While securing capital from a bank has always been the go-to option, it’s become harder than ever for start-ups and new entrepreneurs. This is due to the fact that a bank loan requires a long and established history of credit, which can be almost impossible for small companies who have little-to- no prior experience or credit history. Beyond that, bank loans often involve a lengthy and complicated process that can be overwhelming for even the most successful start-up or small business. Because of these hurdles involved with traditional loans, many start-ups and entrepreneurs have started seeking alternative forms of funding to bring their companies to the next level.
The most straight forward and non-complicated form of alternate funding would be to pull funds from a personal savings account. By doing this, business owners don’t face additional costs such as interest or agency fees, making the transaction clean and simple. While this would be the easiest form of financing, the issue is that very few entrepreneurs and start-ups have access to additional savings,
making this an almost impossible option for financing.
With no bank loans and no personal savings, many start-up companies and entrepreneurs find themselves searching for investors to help fund and push their company to the next level. VC funding is a great way for upcoming companies to secure a large sum of money, especially for those who have few or no customers. But, like other forms of funding, there are a few downfalls when it comes to this form of financing.
The world of VC funding is complicated, and in the current market, VC firms are free to be as picky as they please. According to an article by Forbes, VCs finance only about “one or two ventures out of 100 business plans they see,” meaning that 98% of start-ups and entrepreneurs are denied funding right from the start.
If a business is lucky enough to secure funding, it doesn’t necessarily mean that the problems are over. Many businesses find the steps after funding to be the most difficult, including relinquishing a portion of the company to the VC, and working under the pressure of the impending expectation of ROI.
Accounts receivable financing is an alternative form of commercial finance that can provide fast working capital to business owners. It uses the company’s accounts receivable as a basis for financing, leaving those who use it with a fast and predictable cash flow. This type of factoring helps business owners smooth out cash flow mismatches, enabling them to focus on their core business without being
weighed down by continual short-term funding constraints.
How AR Financing Works?
Step 1: Account Set Up
The first step in setting up the account would be for the factoring company to check out the fundamentals of the start-up or small business.
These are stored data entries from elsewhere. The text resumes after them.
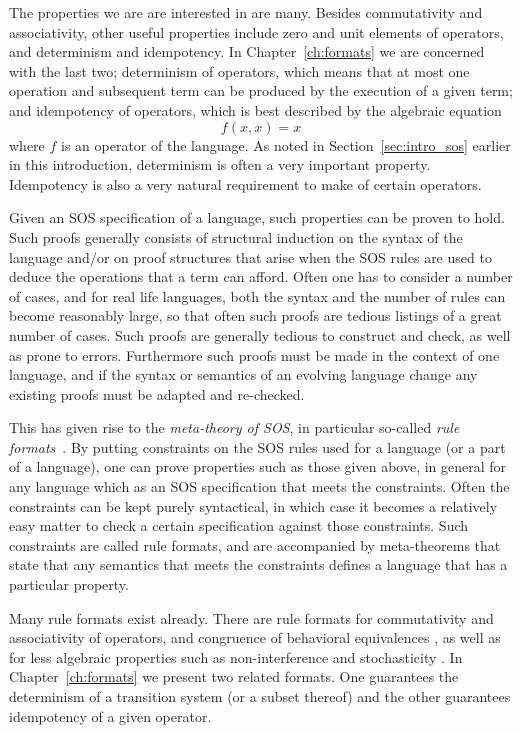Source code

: The properties we are are interested in are many. Besides commutativity and
associativity, other useful properties include zero and
unit elements of operators, and determinism and idempotency. In Chapter~\ref{ch:formats}
we are concerned with the last two; determinism of operators, which means that
at most one operation and subsequent term can be produced by the execution of
a given term; and idempotency of operators, which is best described by the algebraic
equation
\[
    f(x,x) = x
\]
where $f$ is an operator of the language. As noted in Section~\ref{sec:intro_sos}
earlier in this introduction, determinism is often a very important property.
Idempotency is also a very natural requirement to make of certain operators.

Given an SOS specification of a language, such properties can be proven to hold.
Such proofs generally consists of structural induction on the syntax of the language
and/or on proof structures that arise when the SOS rules are used to deduce the
operations that a term can afford. Often one has to consider a number of cases,
and for real life languages, both the syntax and the number of rules can become
reasonably large, so that often such proofs are tedious listings of a great
number of cases. Such proofs are generally tedious to construct and check, as well
as prone to errors. Furthermore such proofs must be made in the context of one
language, and if the syntax or semantics of an evolving language change any existing
proofs must be adapted and re-checked.

This has given rise to the \emph{meta-theory of SOS}, in particular so-called
\emph{rule formats}~\cite{Aceto01,Mousavi07-TCS}. By putting constraints on the
SOS rules used for a language (or a part of a language), one can prove properties
such as those given above, in general for any language which as an SOS specification that
meets the constraints. Often the constraints can be kept purely syntactical, in
which case it becomes a relatively easy matter to check a certain specification
against those constraints. Such constraints are called rule formats, and are
accompanied by meta-theorems that state that any semantics that meets the constraints
defines a language that has a particular property.

Many rule formats exist already. There are rule formats for 
commutativity \cite{Mousavi05-IPL} and 
associativity \cite{Mousavi08-CONCUR} of operators, and congruence of behavioral 
equivalences \cite{Verhoef95}, as well as for less algebraic properties such
as non-interference \cite{Tini04} and stochasticity \cite{Lanotte05}.
%
In Chapter~\ref{ch:formats} we present two related formats. 
One guarantees the determinism of a transition system (or a subset thereof) 
and the other guarantees idempotency of a given operator.

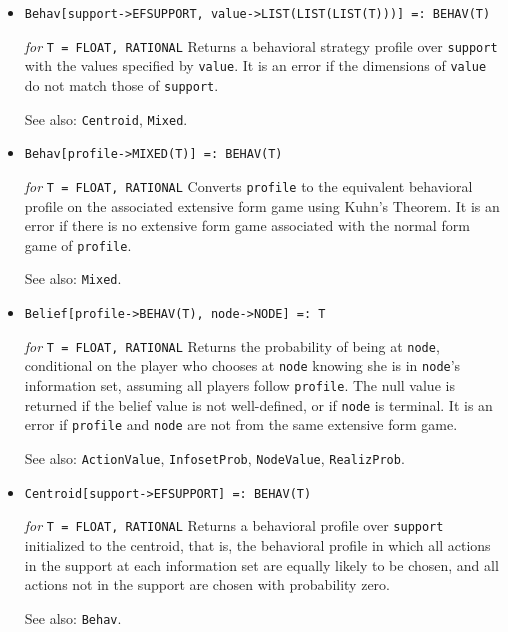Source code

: \begin{itemize}


\item
\protect \large \begin{verbatim}
Behav[support->EFSUPPORT, value->LIST(LIST(LIST(T)))] =: BEHAV(T)
\end{verbatim}\normalsize

{\it for} {\tt T = FLOAT, RATIONAL}
\bd
Returns a behavioral strategy profile over \verb+support+ with the
values specified by \verb+value+.  It is an error if the dimensions of
\verb+value+ do not match those of \verb+support+.
\item [See also:] \verb+Centroid+, \verb+Mixed+.
\ed

\item
\protect \large \begin{verbatim}
Behav[profile->MIXED(T)] =: BEHAV(T)
\end{verbatim}\normalsize

{\it for} {\tt T = FLOAT, RATIONAL}
\bd
Converts \verb+profile+ to the equivalent behavioral profile on the
associated extensive form game using Kuhn's Theorem.  It is an error
if there is no extensive form game associated with the normal form game
of \verb+profile+.
\item [See also:] \verb+Mixed+.
\ed

\item
\protect \large \begin{verbatim}
Belief[profile->BEHAV(T), node->NODE] =: T
\end{verbatim}\normalsize

{\it for} {\tt T = FLOAT, RATIONAL}
\bd
Returns the probability of being at \verb+node+, conditional on the
player who chooses at \verb+node+ knowing she is in \verb+node+'s
information set, assuming all players follow \verb+profile+.  The null
value is returned if the belief value is not well-defined, or if
\verb+node+ is terminal.  It is an error if \verb+profile+ and \verb+node+
are not from the same extensive form game.
\item [See also:] \verb+ActionValue+, \verb+InfosetProb+, \verb+NodeValue+,
\verb+RealizProb+.
\ed



\item
\protect \large \begin{verbatim} 
Centroid[support->EFSUPPORT] =: BEHAV(T)
\end{verbatim}\normalsize

{\it for} {\tt T = FLOAT, RATIONAL}
\bd
Returns a behavioral profile over \verb+support+ initialized to the
centroid, that is, the behavioral profile in which all actions in the
support at each information set are equally likely to be chosen, and
all actions not in the support are chosen with probability zero.
\item [See also:] \verb+Behav+.
\ed


\end{itemize}
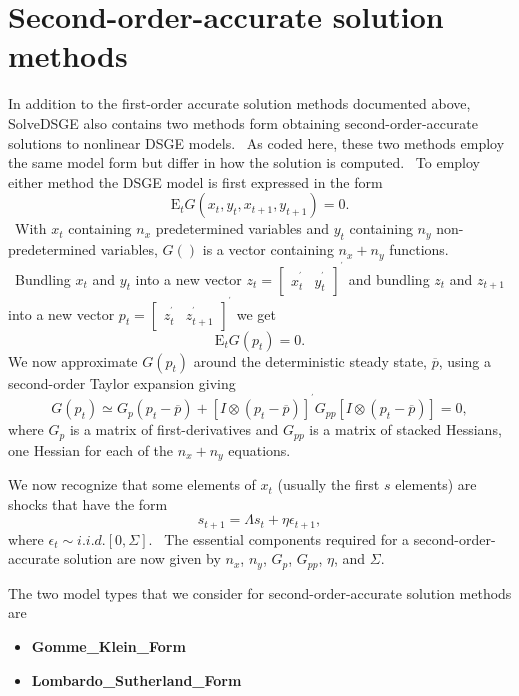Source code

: \documentclass[thmsa,notitlepage,11pt]{article}
\begin{document}
\section{Second-order-accurate solution methods}

In addition to the first-order accurate solution methods documented above,
SolveDSGE also contains two methods form obtaining second-order-accurate
solutions to nonlinear DSGE models. \ As coded here, these two methods
employ the same model form but differ in how the solution is computed. \ To
employ either method the DSGE model is first expressed in the form%
\[
\text{E}_{t}G\left( x_{t},y_{t},x_{t+1},y_{t+1}\right) =0. 
\]%
\ With $x_{t}$ containing $n_{x}$ predetermined variables and $y_{t}$
containing $n_{y}$ non-predetermined variables, $G()$ is a vector containing 
$n_{x}+n_{y}$ functions. \ Bundling $x_{t}$ and $y_{t}$ into a new vector $%
z_{t}=\left[ 
\begin{array}{cc}
x_{t}^{^{\prime }} & y_{t}^{^{\prime }}%
\end{array}%
\right] ^{^{\prime }}$ and bundling $z_{t}$ and $z_{t+1}$ into a new vector $%
p_{t}=\left[ 
\begin{array}{cc}
z_{t}^{^{\prime }} & z_{t+1}^{^{\prime }}%
\end{array}%
\right] ^{^{\prime }}$ we get%
\[
\text{E}_{t}G\left( p_{t}\right) =0. 
\]%
We now approximate $G\left( p_{t}\right) $ around the deterministic steady
state, $\overline{p}$, using a second-order Taylor expansion giving%
\[
G\left( p_{t}\right) \simeq G_{p}\left( p_{t}-\overline{p}\right) +\left[
I\otimes \left( p_{t}-\overline{p}\right) \right] ^{^{\prime }}G_{pp}\left[
I\otimes \left( p_{t}-\overline{p}\right) \right] =0, 
\]%
where $G_{p}$ is a matrix of first-derivatives and $G_{pp}$ is a matrix of
stacked Hessians, one Hessian for each of the $n_{x}+n_{y}$ equations.

We now recognize that some elements of $x_{t}$ (usually the first $s$
elements) are shocks that have the form%
\[
s_{t+1}=\Lambda s_{t}+\eta \epsilon _{t+1}, 
\]%
where $\epsilon _{t}\sim i.i.d.[0,\Sigma ]$. \ The essential components
required for a second-order-accurate solution are now given by $n_{x}$, $%
n_{y}$, $G_{p}$, $G_{pp}$, $\eta $, and $\Sigma $.

The two model types that we consider for second-order-accurate solution
methods are

\begin{itemize}
\item \textbf{Gomme\_Klein\_Form}

\item \textbf{Lombardo\_Sutherland\_Form}
\end{itemize}
\end{document}
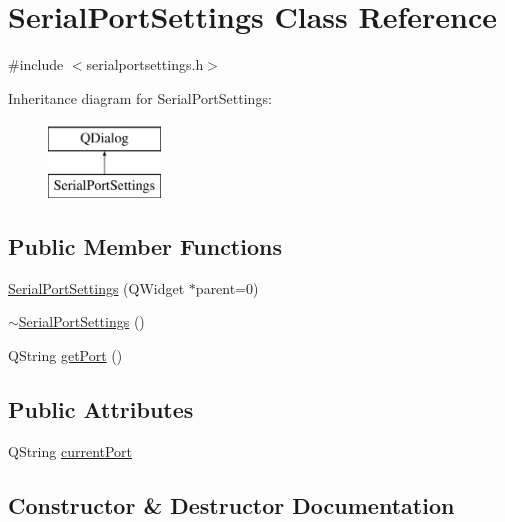 \hypertarget{class_serial_port_settings}{}\section{Serial\+Port\+Settings Class Reference}
\label{class_serial_port_settings}


{\ttfamily \#include $<$serialportsettings.\+h$>$}

Inheritance diagram for Serial\+Port\+Settings\+:\begin{figure}[H]
\begin{center}
\leavevmode
\includegraphics[height=2.000000cm]{class_serial_port_settings}
\end{center}
\end{figure}
\subsection*{Public Member Functions}
\begin{DoxyCompactItemize}
\item 
\hyperlink{class_serial_port_settings_a5563c4a12c42c2487565fb105b9f370c}{Serial\+Port\+Settings} (Q\+Widget $\ast$parent=0)
\item 
\hyperlink{class_serial_port_settings_a4a9fcf3027d619aaef512aeb9f5a2b8f}{$\sim$\+Serial\+Port\+Settings} ()
\item 
Q\+String \hyperlink{class_serial_port_settings_aa1aa401b8b0b394b182bf3e0b8cf146b}{get\+Port} ()
\end{DoxyCompactItemize}
\subsection*{Public Attributes}
\begin{DoxyCompactItemize}
\item 
Q\+String \hyperlink{class_serial_port_settings_ab6d73655f68c506e50fc81b7a595aa3d}{current\+Port}
\end{DoxyCompactItemize}


\subsection{Constructor \& Destructor Documentation}
\mbox{\label{class_serial_port_settings_a5563c4a12c42c2487565fb105b9f370c}} 
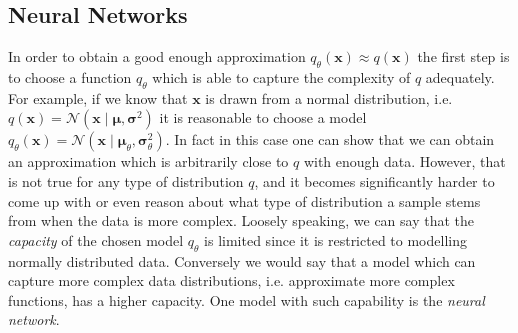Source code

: \documentclass{report}
\begin{document}
\subsection{Neural Networks}

In order to obtain a good enough approximation $q_{\theta}(\bm{x}) \approx q(\bm{x})$ the first step is to choose a function $q_{\theta}$ which is able to capture the complexity of $q$ adequately. For example, if we know that $\bm{x}$ is drawn from a normal distribution, i.e. $q(\bm{x}) = \mathcal{N}(\bm{x} \mid \bm{\mu}, \bm{\sigma}^2)$ it is reasonable to choose a model $q_{\theta}(\bm{x}) = \mathcal{N}(\bm{x} \mid \bm{\mu}_{\theta}, \bm{\sigma}_{\theta}^2)$. In fact in this case one can show that we can obtain an approximation which is arbitrarily close to $q$ with enough data. However, that is not true for any type of distribution $q$, and it becomes significantly harder to come up with or even reason about what type of distribution a sample stems from when the data is more complex. Loosely speaking, we can say that the \textit{capacity} of the chosen model $q_{\theta}$ is limited since it is restricted to modelling normally distributed data. Conversely we would say that a model which can capture more complex data distributions, i.e. approximate more complex functions, has a higher capacity. One model with such capability is the \textit{neural network}.
\end{document}
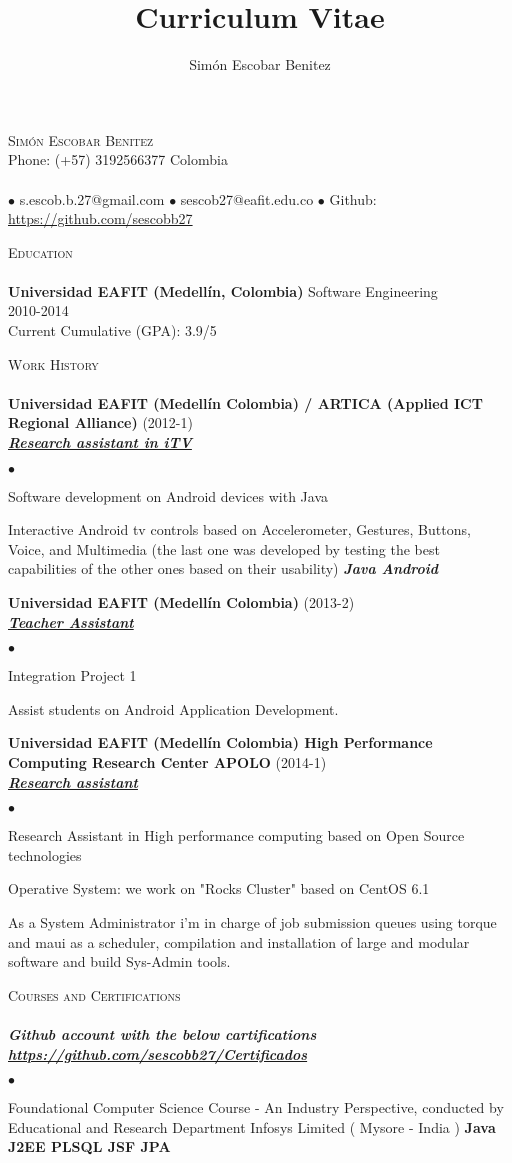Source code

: \documentclass[a4paper]{article}
\title{Curriculum Vitae}
\author{Sim\'on Escobar Benitez}
\newcommand{\lineunder}{\vspace*{-8pt} \\ \hspace*{-18pt} \hrulefill \\}
\newcommand{\header}[1]{{\hspace*{-15pt}\vspace*{6pt}
    \textsc{#1}} \vspace*{-6pt} \lineunder}
\newcommand{\employer}[3]{{
    \textbf{#1} (#2)\\ \underline{\textbf{\emph{#3}}}\\ }}
\newcommand{\contact}[3]{
  \vspace*{-8pt}
  \begin{center}
    {\LARGE \scshape {#1}}\\ #2 \lineunder #3
  \end{center}
  \vspace*{-8pt} }
\newenvironment{achievements}{\begin{list}{$\bullet$}{\topsep 0pt \itemsep
      -2pt}}{\vspace*{4pt}\end{list}}
\newcommand{\schoolwithcourses}[4]{
  \textbf{#1} #2 \\ #3\\ #4\\
  \vspace*{5pt} }
\newcommand{\programming}[1]{{\textbf{#1}}}
\newcommand{\emphasys}[1]{\textbf{\emph{#1}}}
\begin{document}
\small
\smallskip
\vspace*{-44pt}

\contact{Sim\'on Escobar Benitez} { Phone: (+57) 3192566377 Colombia } { $\bullet$ s.escob.b.27@gmail.com $\bullet$ sescob27@eafit.edu.co $\bullet$ Github: \url{https://github.com/sescobb27} }

\header{Education}

\schoolwithcourses{Universidad EAFIT (Medell\'in, Colombia)}{Software Engineering} {2010-2014} {Current Cumulative (GPA): 3.9/5}

\header{Work History}
\employer{ Universidad EAFIT (Medell\'in Colombia) / ARTICA (Applied ICT Regional Alliance)} {2012-1} {Research assistant in iTV}
\begin{achievements}
\item Software development on Android devices with Java
\item Interactive Android tv controls based on Accelerometer, Gestures, Buttons, Voice, and Multimedia (the last one was developed by testing the best capabilities of the other ones based on their usability) \emphasys{Java Android}
\end{achievements}

\employer{ Universidad EAFIT (Medell\'in Colombia) }{2013-2}{Teacher Assistant}
\begin{achievements}
\item Integration Project 1
\item Assist students on Android Application Development.
\end{achievements}

\employer{ Universidad EAFIT (Medell\'in Colombia) High Performance Computing Research Center APOLO}{2014-1}{Research assistant}
\begin{achievements}
\item Research Assistant in High performance computing based on Open Source technologies
\item Operative System: we work on "Rocks Cluster" based on CentOS 6.1
\item As a System Administrator i'm in charge of job submission queues using torque and maui as a scheduler, compilation and installation of large and modular software and build Sys-Admin tools.
\end{achievements}

\header{Courses and Certifications}
\emphasys{Github account with the below cartifications \url{https://github.com/sescobb27/Certificados}}
\begin{achievements}
\item Foundational Computer Science Course - An Industry Perspective, conducted by Educational and Research Department Infosys Limited ( Mysore - India )
\programming{Java J2EE PLSQL JSF JPA}
\end{achievements}
\end{document}
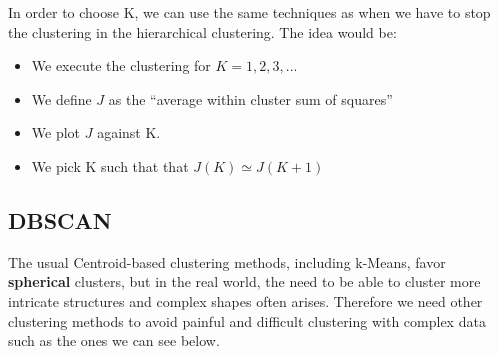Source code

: In order to choose K, we can use the same techniques as when we have to stop the clustering in the hierarchical clustering. The idea would be:
\begin{itemize}
 \item We execute the clustering for $K=1,2,3,...$
 \item We define $J$ as the ``average within cluster sum of squares''
 \item We plot $J$ against K.
 \item We pick K such that that $J(K) \simeq J(K+1)$
\end{itemize}


\subsection{DBSCAN}

The usual Centroid-based clustering methods, including k-Means, favor \textbf{spherical} clusters, but in the real world, the need to be able to cluster more intricate structures and complex shapes often arises. Therefore we need other clustering methods to avoid painful and difficult clustering with complex data such as the ones we can see below.

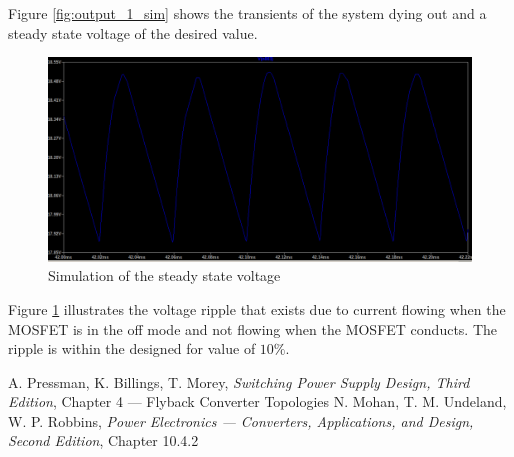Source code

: \documentclass[a4paper, 12pt]{article}
\begin{document}
Figure \ref{fig:output_1_sim} shows the transients of the system dying out and a steady state voltage of the desired value.

\begin{figure}[H]
  \centering
  \includegraphics[width=\textwidth]{images/output_2_sim.png}
  \caption{Simulation of the steady state voltage}
  \label{fig:output_2_sim}
\end{figure}

Figure \ref{fig:output_2_sim} illustrates the voltage ripple that exists due to current flowing when the MOSFET is in the off mode and not flowing when the MOSFET conducts. The ripple is within the designed for value of $10\%$. 
  


\begin{thebibliography}{0}
	 A. Pressman, K. Billings, T. Morey, \textit{Switching Power Supply Design, Third Edition}, Chapter 4 --- Flyback Converter Topologies
	 N. Mohan, T. M. Undeland, W. P. Robbins, \textit{Power Electronics --- Converters, Applications, and Design, Second Edition}, Chapter 10.4.2 
\end{thebibliography}
\end{document}

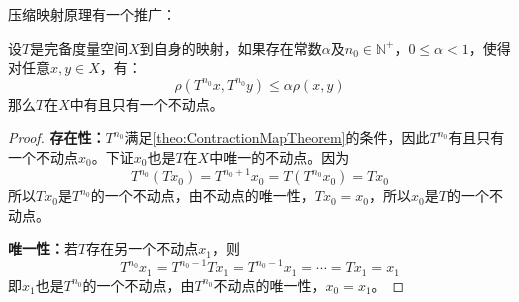 压缩映射原理有一个推广：
\begin{theorem}
	设$T$是完备度量空间$X$到自身的映射，如果存在常数$\alpha$及$n_0\in\mathbb{N}^+$，$0\leqslant\alpha<1$，使得对任意$x,y\in X$，有：
	\begin{equation*}
		\rho(T^{n_0}x,T^{n_0}y)\leqslant\alpha\rho(x,y)
	\end{equation*}
	那么$T$在$X$中有且只有一个不动点。
\end{theorem}
\begin{proof}
	\textbf{存在性：}$T^{n_0}$满足\cref{theo:ContractionMapTheorem}的条件，因此$T^{n_0}$有且只有一个不动点$x_0$。下证$x_0$也是$T$在$X$中唯一的不动点。因为
	\begin{equation*}
		T^{n_0}(Tx_0)=T^{n_0+1}x_0=T(T^{n_0}x_0)=Tx_0
	\end{equation*}
	所以$Tx_0$是$T^{n_0}$的一个不动点，由不动点的唯一性，$Tx_0=x_0$，所以$x_0$是$T$的一个不动点。\par
	\textbf{唯一性：}若$T$存在另一个不动点$x_1$，则
	\begin{equation*}
		T^{n_0}x_1=T^{n_0-1}Tx_1=T^{n_0-1}x_1=\cdots=Tx_1=x_1
	\end{equation*}
	即$x_1$也是$T^{n_0}$的一个不动点，由$T^{n_0}$不动点的唯一性，$x_0=x_1$。
\end{proof}

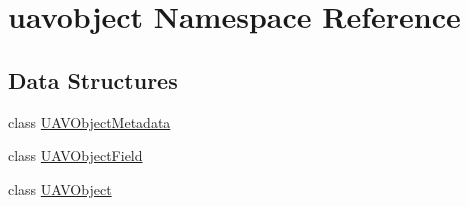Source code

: \hypertarget{namespaceuavobject}{\section{uavobject Namespace Reference}
\label{namespaceuavobject}
}
\subsection*{Data Structures}
\begin{DoxyCompactItemize}
\item 
class \hyperlink{classuavobject_1_1_u_a_v_object_metadata}{U\-A\-V\-Object\-Metadata}
\item 
class \hyperlink{classuavobject_1_1_u_a_v_object_field}{U\-A\-V\-Object\-Field}
\item 
class \hyperlink{classuavobject_1_1_u_a_v_object}{U\-A\-V\-Object}
\end{DoxyCompactItemize}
This would include going over the company’s receivables aging report, corporate taxes, lien information, as well as the clients’ credit profiles.
Step 2: Pick the Receivables
The next step would be for the company to pick out which accounts they would prefer to fund the AR financing. After this, the customer invoices would be submitted.
Step Three: The Verification Process
After the goods or services are received by the customer, the financing company would then verify them. This process ensures that all invoice amounts are correct and that they’re due within a 30-90 day time period.
Step Four: The Financing of the Receivables
After the verification process is finished, the funds would be calculated by the factoring company and deposited into the company’s bank account—sometimes in as little as 24 hours.
Step Five: Final Step
Once the funds are received and everything is paid off, the transaction would be considered settled.
In any case, it’s imperative for all business owners to do through research to find out which form of financing is right for their business. And while some may still fit into the more traditional forms of lending, many start-ups and entrepreneurs may find the unique setup of factoring to be a better fit.
Overall, outsourcing accounts receivable by employing an invoice factoring company is an effective, cost-efficient method of small business financing for any B2B company. It allows companies to focus on their main business objectives and the bottom line, while getting more out of their accounts receivable.